* _EXERCISE DIRECTIONS_:
Write out the data once more, exactly as it reads.

[Opening INPUT FOR THIS TASK section]

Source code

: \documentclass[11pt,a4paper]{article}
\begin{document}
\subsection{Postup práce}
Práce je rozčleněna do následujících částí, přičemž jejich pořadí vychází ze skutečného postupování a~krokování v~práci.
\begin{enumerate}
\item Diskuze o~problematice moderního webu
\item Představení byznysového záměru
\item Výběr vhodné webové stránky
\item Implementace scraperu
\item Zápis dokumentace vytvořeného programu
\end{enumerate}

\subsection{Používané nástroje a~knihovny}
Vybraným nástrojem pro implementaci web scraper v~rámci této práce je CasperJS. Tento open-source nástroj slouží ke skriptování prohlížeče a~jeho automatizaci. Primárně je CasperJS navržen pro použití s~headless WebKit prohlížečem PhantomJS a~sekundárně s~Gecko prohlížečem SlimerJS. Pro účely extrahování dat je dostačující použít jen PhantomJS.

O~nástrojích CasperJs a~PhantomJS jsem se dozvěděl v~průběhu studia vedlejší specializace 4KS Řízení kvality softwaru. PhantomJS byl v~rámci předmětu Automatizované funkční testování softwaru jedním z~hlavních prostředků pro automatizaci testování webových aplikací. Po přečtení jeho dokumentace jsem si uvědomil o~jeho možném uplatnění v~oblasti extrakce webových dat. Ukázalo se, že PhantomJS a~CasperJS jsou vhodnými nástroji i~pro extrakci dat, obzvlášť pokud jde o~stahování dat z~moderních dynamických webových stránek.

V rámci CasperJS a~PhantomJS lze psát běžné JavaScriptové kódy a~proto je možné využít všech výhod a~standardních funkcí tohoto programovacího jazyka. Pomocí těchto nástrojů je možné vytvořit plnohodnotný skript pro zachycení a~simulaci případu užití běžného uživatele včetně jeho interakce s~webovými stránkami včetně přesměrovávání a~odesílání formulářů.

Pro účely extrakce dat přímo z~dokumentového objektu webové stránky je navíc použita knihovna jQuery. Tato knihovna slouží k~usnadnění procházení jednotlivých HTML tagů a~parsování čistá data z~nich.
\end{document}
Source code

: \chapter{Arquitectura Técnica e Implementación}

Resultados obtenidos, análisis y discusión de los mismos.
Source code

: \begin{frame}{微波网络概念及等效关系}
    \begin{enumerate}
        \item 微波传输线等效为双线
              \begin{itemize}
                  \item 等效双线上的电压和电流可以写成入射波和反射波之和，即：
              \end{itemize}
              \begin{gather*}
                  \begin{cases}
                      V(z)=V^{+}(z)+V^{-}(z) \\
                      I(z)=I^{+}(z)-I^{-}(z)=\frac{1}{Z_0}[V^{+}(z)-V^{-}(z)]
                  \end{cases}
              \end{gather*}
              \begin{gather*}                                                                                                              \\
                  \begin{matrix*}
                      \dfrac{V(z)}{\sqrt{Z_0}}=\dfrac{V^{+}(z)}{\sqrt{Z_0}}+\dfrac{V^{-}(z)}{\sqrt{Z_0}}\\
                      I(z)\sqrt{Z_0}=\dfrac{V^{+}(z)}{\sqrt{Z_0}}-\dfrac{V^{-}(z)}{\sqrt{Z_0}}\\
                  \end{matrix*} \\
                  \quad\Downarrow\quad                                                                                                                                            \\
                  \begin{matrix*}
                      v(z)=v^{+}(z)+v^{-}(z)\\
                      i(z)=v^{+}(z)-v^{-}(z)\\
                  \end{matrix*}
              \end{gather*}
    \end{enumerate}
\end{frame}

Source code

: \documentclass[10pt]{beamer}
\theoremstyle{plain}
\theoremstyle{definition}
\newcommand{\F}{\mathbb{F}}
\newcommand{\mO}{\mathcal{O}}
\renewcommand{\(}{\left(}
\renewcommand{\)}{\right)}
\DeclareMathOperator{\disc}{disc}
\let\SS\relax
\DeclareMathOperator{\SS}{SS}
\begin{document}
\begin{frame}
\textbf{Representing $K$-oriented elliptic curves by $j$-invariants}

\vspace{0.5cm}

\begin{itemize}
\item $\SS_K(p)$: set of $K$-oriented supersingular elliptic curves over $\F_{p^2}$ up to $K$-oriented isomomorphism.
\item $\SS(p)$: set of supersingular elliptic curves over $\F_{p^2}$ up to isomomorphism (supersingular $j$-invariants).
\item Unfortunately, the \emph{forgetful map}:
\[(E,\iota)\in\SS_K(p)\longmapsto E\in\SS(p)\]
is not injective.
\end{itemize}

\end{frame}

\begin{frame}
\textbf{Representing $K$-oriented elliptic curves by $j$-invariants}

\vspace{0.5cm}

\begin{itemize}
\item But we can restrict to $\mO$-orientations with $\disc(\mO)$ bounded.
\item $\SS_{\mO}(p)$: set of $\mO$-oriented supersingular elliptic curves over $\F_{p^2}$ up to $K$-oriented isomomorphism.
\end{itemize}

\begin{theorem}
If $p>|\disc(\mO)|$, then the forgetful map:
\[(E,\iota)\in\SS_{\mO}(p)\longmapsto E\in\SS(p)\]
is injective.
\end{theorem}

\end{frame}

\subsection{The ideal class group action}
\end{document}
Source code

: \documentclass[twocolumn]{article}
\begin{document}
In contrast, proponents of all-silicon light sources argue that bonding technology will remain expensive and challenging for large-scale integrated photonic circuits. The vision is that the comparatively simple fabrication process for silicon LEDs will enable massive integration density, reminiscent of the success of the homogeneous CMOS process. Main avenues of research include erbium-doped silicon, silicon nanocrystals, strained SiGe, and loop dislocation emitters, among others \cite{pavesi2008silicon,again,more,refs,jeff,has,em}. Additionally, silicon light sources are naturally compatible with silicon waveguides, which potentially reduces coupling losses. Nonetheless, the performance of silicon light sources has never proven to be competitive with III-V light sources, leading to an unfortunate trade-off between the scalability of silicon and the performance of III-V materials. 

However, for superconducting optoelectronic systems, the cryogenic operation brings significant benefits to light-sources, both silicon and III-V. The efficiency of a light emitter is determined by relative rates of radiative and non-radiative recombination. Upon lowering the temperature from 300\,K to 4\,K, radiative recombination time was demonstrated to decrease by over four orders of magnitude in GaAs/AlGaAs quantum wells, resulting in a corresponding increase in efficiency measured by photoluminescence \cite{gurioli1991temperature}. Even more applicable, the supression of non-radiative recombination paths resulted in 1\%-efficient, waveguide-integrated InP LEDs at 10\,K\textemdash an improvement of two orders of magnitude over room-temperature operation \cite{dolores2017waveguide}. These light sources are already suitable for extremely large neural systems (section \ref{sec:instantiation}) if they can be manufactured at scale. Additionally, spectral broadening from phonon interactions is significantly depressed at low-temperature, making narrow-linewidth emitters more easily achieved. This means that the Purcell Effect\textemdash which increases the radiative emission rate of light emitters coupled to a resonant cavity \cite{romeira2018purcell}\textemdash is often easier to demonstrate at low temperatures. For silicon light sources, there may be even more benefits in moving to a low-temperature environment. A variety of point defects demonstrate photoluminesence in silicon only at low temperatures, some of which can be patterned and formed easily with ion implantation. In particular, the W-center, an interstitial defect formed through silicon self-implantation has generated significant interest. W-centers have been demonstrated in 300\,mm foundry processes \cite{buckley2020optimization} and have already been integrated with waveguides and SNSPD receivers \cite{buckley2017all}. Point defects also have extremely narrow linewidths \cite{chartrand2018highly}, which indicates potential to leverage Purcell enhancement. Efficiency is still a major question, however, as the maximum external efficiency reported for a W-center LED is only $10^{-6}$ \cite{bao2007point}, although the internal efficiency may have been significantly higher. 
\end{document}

[Closing INPUT FOR THIS TASK section]

* _ANSWER SECTION_:
Source code

: \documentclass[11pt,a4paper]{article}
\begin{document}
\subsection{Postup práce}
Práce je rozčleněna do následujících částí, přičemž jejich pořadí vychází ze skutečného postupování a~krokování v~práci.
\begin{enumerate}
\item Diskuze o~problematice moderního webu
\item Představení byznysového záměru
\item Výběr vhodné webové stránky
\item Implementace scraperu
\item Zápis dokumentace vytvořeného programu
\end{enumerate}

\subsection{Používané nástroje a~knihovny}
Vybraným nástrojem pro implementaci web scraper v~rámci této práce je CasperJS. Tento open-source nástroj slouží ke skriptování prohlížeče a~jeho automatizaci. Primárně je CasperJS navržen pro použití s~headless WebKit prohlížečem PhantomJS a~sekundárně s~Gecko prohlížečem SlimerJS. Pro účely extrahování dat je dostačující použít jen PhantomJS.

O~nástrojích CasperJs a~PhantomJS jsem se dozvěděl v~průběhu studia vedlejší specializace 4KS Řízení kvality softwaru. PhantomJS byl v~rámci předmětu Automatizované funkční testování softwaru jedním z~hlavních prostředků pro automatizaci testování webových aplikací. Po přečtení jeho dokumentace jsem si uvědomil o~jeho možném uplatnění v~oblasti extrakce webových dat. Ukázalo se, že PhantomJS a~CasperJS jsou vhodnými nástroji i~pro extrakci dat, obzvlášť pokud jde o~stahování dat z~moderních dynamických webových stránek.

V rámci CasperJS a~PhantomJS lze psát běžné JavaScriptové kódy a~proto je možné využít všech výhod a~standardních funkcí tohoto programovacího jazyka. Pomocí těchto nástrojů je možné vytvořit plnohodnotný skript pro zachycení a~simulaci případu užití běžného uživatele včetně jeho interakce s~webovými stránkami včetně přesměrovávání a~odesílání formulářů.

Pro účely extrakce dat přímo z~dokumentového objektu webové stránky je navíc použita knihovna jQuery. Tato knihovna slouží k~usnadnění procházení jednotlivých HTML tagů a~parsování čistá data z~nich.
\end{document}
Source code

: \chapter{Arquitectura Técnica e Implementación}

Resultados obtenidos, análisis y discusión de los mismos.
Source code

: \begin{frame}{微波网络概念及等效关系}
    \begin{enumerate}
        \item 微波传输线等效为双线
              \begin{itemize}
                  \item 等效双线上的电压和电流可以写成入射波和反射波之和，即：
              \end{itemize}
              \begin{gather*}
                  \begin{cases}
                      V(z)=V^{+}(z)+V^{-}(z) \\
                      I(z)=I^{+}(z)-I^{-}(z)=\frac{1}{Z_0}[V^{+}(z)-V^{-}(z)]
                  \end{cases}
              \end{gather*}
              \begin{gather*}                                                                                                              \\
                  \begin{matrix*}
                      \dfrac{V(z)}{\sqrt{Z_0}}=\dfrac{V^{+}(z)}{\sqrt{Z_0}}+\dfrac{V^{-}(z)}{\sqrt{Z_0}}\\
                      I(z)\sqrt{Z_0}=\dfrac{V^{+}(z)}{\sqrt{Z_0}}-\dfrac{V^{-}(z)}{\sqrt{Z_0}}\\
                  \end{matrix*} \\
                  \quad\Downarrow\quad                                                                                                                                            \\
                  \begin{matrix*}
                      v(z)=v^{+}(z)+v^{-}(z)\\
                      i(z)=v^{+}(z)-v^{-}(z)\\
                  \end{matrix*}
              \end{gather*}
    \end{enumerate}
\end{frame}

Source code

: \documentclass[10pt]{beamer}
\theoremstyle{plain}
\theoremstyle{definition}
\newcommand{\F}{\mathbb{F}}
\newcommand{\mO}{\mathcal{O}}
\renewcommand{\(}{\left(}
\renewcommand{\)}{\right)}
\DeclareMathOperator{\disc}{disc}
\let\SS\relax
\DeclareMathOperator{\SS}{SS}
\begin{document}
\begin{frame}
\textbf{Representing $K$-oriented elliptic curves by $j$-invariants}

\vspace{0.5cm}

\begin{itemize}
\item $\SS_K(p)$: set of $K$-oriented supersingular elliptic curves over $\F_{p^2}$ up to $K$-oriented isomomorphism.
\item $\SS(p)$: set of supersingular elliptic curves over $\F_{p^2}$ up to isomomorphism (supersingular $j$-invariants).
\item Unfortunately, the \emph{forgetful map}:
\[(E,\iota)\in\SS_K(p)\longmapsto E\in\SS(p)\]
is not injective.
\end{itemize}

\end{frame}

\begin{frame}
\textbf{Representing $K$-oriented elliptic curves by $j$-invariants}

\vspace{0.5cm}

\begin{itemize}
\item But we can restrict to $\mO$-orientations with $\disc(\mO)$ bounded.
\item $\SS_{\mO}(p)$: set of $\mO$-oriented supersingular elliptic curves over $\F_{p^2}$ up to $K$-oriented isomomorphism.
\end{itemize}

\begin{theorem}
If $p>|\disc(\mO)|$, then the forgetful map:
\[(E,\iota)\in\SS_{\mO}(p)\longmapsto E\in\SS(p)\]
is injective.
\end{theorem}

\end{frame}

\subsection{The ideal class group action}
\end{document}
Source code

: \documentclass[twocolumn]{article}
\begin{document}
In contrast, proponents of all-silicon light sources argue that bonding technology will remain expensive and challenging for large-scale integrated photonic circuits. The vision is that the comparatively simple fabrication process for silicon LEDs will enable massive integration density, reminiscent of the success of the homogeneous CMOS process. Main avenues of research include erbium-doped silicon, silicon nanocrystals, strained SiGe, and loop dislocation emitters, among others \cite{pavesi2008silicon,again,more,refs,jeff,has,em}. Additionally, silicon light sources are naturally compatible with silicon waveguides, which potentially reduces coupling losses. Nonetheless, the performance of silicon light sources has never proven to be competitive with III-V light sources, leading to an unfortunate trade-off between the scalability of silicon and the performance of III-V materials. 

However, for superconducting optoelectronic systems, the cryogenic operation brings significant benefits to light-sources, both silicon and III-V. The efficiency of a light emitter is determined by relative rates of radiative and non-radiative recombination. Upon lowering the temperature from 300\,K to 4\,K, radiative recombination time was demonstrated to decrease by over four orders of magnitude in GaAs/AlGaAs quantum wells, resulting in a corresponding increase in efficiency measured by photoluminescence \cite{gurioli1991temperature}. Even more applicable, the supression of non-radiative recombination paths resulted in 1\%-efficient, waveguide-integrated InP LEDs at 10\,K\textemdash an improvement of two orders of magnitude over room-temperature operation \cite{dolores2017waveguide}. These light sources are already suitable for extremely large neural systems (section \ref{sec:instantiation}) if they can be manufactured at scale. Additionally, spectral broadening from phonon interactions is significantly depressed at low-temperature, making narrow-linewidth emitters more easily achieved. This means that the Purcell Effect\textemdash which increases the radiative emission rate of light emitters coupled to a resonant cavity \cite{romeira2018purcell}\textemdash is often easier to demonstrate at low temperatures. For silicon light sources, there may be even more benefits in moving to a low-temperature environment. A variety of point defects demonstrate photoluminesence in silicon only at low temperatures, some of which can be patterned and formed easily with ion implantation. In particular, the W-center, an interstitial defect formed through silicon self-implantation has generated significant interest. W-centers have been demonstrated in 300\,mm foundry processes \cite{buckley2020optimization} and have already been integrated with waveguides and SNSPD receivers \cite{buckley2017all}. Point defects also have extremely narrow linewidths \cite{chartrand2018highly}, which indicates potential to leverage Purcell enhancement. Efficiency is still a major question, however, as the maximum external efficiency reported for a W-center LED is only $10^{-6}$ \cite{bao2007point}, although the internal efficiency may have been significantly higher. 
\end{document}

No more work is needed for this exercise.